Diante do bom desempenho do Figueira no segundo tempo contra o Vasco, o deslocamento de Marquinho do meio-campo para a ala esquerda parecia ser uma alternativa a ser repetida na partida contra o Palmeiras.

Só que, na avaliação deste blog, a opção teve mais desvantagens do que vantagens. Marquinho não rendeu tudo que podia porque teve que vir muito de trás para as jogadas de ataque. Além disso, Mário Sérgio preferiu soltar Diogo para jogar em cima de Leandro e prender mais o time pela esquerda. Assim, o potencial ofensivo de Marquinho não foi tão bem aproveitado. E se era para ficar mais preso à defesa, o técnico poderia ter mantido Cazumba por ali e deixado Marquinho no meio-campo, onde poderia dar mais qualidade à armação das jogadas de ataque.

Para o jogo contra o Ipatinga, no qual a obrigação de vitória é do Figueirense, que terá que tomar a iniciativa do jogo, Mário Sérgio deve repensar a formação.

Ipatinga é time chato

Na derrota contra o Cruzeiro por 1 a 0 nesta quarta-feira, o Ipatinga confirmou a impressão que já havia passado a este blog em outras ocasiões. É um time chato, daqueles enjoados de se enfrentar. Deu trabalho ao Cruzeiro, botou bola na trave, não deu espaço e só perdeu porque um de seus pontos fracos, o goleiro, falhou mais uma vez e entregou um gol para o adversário.

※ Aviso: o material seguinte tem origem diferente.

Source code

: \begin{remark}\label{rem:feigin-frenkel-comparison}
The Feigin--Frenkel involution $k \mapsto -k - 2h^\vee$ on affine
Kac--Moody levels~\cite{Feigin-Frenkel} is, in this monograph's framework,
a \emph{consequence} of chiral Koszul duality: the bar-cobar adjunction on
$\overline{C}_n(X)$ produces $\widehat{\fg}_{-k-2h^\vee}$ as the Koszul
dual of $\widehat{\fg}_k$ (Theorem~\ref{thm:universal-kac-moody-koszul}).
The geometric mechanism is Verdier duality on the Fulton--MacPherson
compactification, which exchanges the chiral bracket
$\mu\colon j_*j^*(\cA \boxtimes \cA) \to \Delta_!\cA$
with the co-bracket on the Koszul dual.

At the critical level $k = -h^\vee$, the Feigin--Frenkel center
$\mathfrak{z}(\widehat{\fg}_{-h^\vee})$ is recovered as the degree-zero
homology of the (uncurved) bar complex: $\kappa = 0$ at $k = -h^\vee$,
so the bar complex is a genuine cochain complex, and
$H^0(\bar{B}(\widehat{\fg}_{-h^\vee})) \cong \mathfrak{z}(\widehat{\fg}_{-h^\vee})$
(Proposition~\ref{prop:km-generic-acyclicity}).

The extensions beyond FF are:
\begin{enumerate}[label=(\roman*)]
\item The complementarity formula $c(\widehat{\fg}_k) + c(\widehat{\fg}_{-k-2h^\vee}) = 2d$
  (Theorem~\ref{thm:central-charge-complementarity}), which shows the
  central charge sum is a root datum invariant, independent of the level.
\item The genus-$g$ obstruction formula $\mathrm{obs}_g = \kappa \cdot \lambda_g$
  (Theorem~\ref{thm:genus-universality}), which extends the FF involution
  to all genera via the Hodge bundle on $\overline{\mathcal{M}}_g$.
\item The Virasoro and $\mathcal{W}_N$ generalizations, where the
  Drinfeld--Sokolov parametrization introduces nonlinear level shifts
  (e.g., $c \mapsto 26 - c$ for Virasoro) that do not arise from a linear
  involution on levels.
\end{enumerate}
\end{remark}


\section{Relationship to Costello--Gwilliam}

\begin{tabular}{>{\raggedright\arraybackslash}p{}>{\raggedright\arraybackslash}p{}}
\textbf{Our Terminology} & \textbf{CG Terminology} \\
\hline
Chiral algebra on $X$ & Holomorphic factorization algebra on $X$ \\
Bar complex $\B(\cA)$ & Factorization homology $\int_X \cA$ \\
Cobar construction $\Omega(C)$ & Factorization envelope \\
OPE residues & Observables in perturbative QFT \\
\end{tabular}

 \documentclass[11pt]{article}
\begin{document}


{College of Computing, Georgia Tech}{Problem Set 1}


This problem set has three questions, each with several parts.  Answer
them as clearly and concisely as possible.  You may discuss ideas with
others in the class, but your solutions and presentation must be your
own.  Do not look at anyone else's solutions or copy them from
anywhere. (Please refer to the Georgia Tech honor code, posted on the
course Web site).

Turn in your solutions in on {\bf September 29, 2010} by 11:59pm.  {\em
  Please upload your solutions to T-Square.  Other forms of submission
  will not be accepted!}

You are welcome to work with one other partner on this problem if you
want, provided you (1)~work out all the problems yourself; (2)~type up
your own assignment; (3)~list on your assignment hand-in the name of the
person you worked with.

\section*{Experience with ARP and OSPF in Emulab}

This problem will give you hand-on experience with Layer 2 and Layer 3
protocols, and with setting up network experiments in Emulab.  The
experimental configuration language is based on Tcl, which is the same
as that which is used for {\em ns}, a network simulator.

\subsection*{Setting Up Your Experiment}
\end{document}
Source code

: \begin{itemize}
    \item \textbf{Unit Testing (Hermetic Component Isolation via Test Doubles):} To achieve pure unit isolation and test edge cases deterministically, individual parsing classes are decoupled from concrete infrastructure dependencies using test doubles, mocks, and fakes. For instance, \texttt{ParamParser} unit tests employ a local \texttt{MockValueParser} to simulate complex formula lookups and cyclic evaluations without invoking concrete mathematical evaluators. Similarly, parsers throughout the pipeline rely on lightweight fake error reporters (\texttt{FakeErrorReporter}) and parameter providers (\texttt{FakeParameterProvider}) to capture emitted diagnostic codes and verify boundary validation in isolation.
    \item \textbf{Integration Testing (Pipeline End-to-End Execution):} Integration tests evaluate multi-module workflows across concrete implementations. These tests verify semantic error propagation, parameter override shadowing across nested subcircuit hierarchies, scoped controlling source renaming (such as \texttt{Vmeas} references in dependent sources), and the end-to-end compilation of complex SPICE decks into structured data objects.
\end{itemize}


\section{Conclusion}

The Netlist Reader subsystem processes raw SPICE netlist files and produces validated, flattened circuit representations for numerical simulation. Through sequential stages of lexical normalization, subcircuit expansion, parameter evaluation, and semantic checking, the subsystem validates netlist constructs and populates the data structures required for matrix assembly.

O Ipatinga não assusta, mas não é mamão com açúcar. O Figueira vai ter que paciência, errar pouco e jogar com o mesmo empenho e concentração dos jogos contra Cruzeiro, Atlético, Vasco e Palmeiras.

Querem moleza?

Não tem coisa mais irritante que desculpa de jogador de clube grande quando não passa pelo dito pequeno. O simpático e leal atacante Kleber, do Palmeiras, soltou algumas dessas pérolas depois do empate com o Figueira na quarta-feira. “Eles jogaram fechados atrás. Comemoraram o empate. Era o jogo da vida deles” e outras baboseiras do tipo.

Volta e meia, jogador do Figueira usa estas desculpas furadas também quando tropeça em times ditos pequenos no campeonato estadual. O que é igualmente irritante.

O que Kleber quer? Que o adversário se arreganhe todo para ele desfilar pelo gramado? Não tem essa, amiguinho. Ninguém vai dar mole. Se o Palmeiras, todo-poderoso e líder, não deu espaço para o Figueira e baixou o sarrafo quando foi preciso, porque o Figueira não faria o mesmo?

Antigamente, até muito mais que hoje, enfrentar um time do porte do Palmeiras era o jogo da vida. Era fato raro, um acontecimento. Ocorria vez ou outra. E mesmo com o adversário de menor porte no cenário nacional comendo grama e suando sangue, o tal time grande geralmente vencia como, quando e por quanto queria.

Agora, além de o confronto acontecer todo ano, o perde-ganha é muito maior. O Figueira já levou quatro do Palmeiras no Scarpelli, mas já enfiou seis. No Parque Antártica, desde que o Furacão Alvinegro voltou para a série A, em 2002, a porcada só ganhou um joguinho. No ano passado, por 2 a 1, com o Figueira jogando com o time reserva por causa das finais da Copa do Brasil. Nos outros quatro jogos lá só deu empate.

Portanto, Kleber, te espelha em teu companheiro de clube, o goleiro Marcos, exemplo de jogador e de caráter, que respeita o adversário, mas não faz média e nem diz besteira.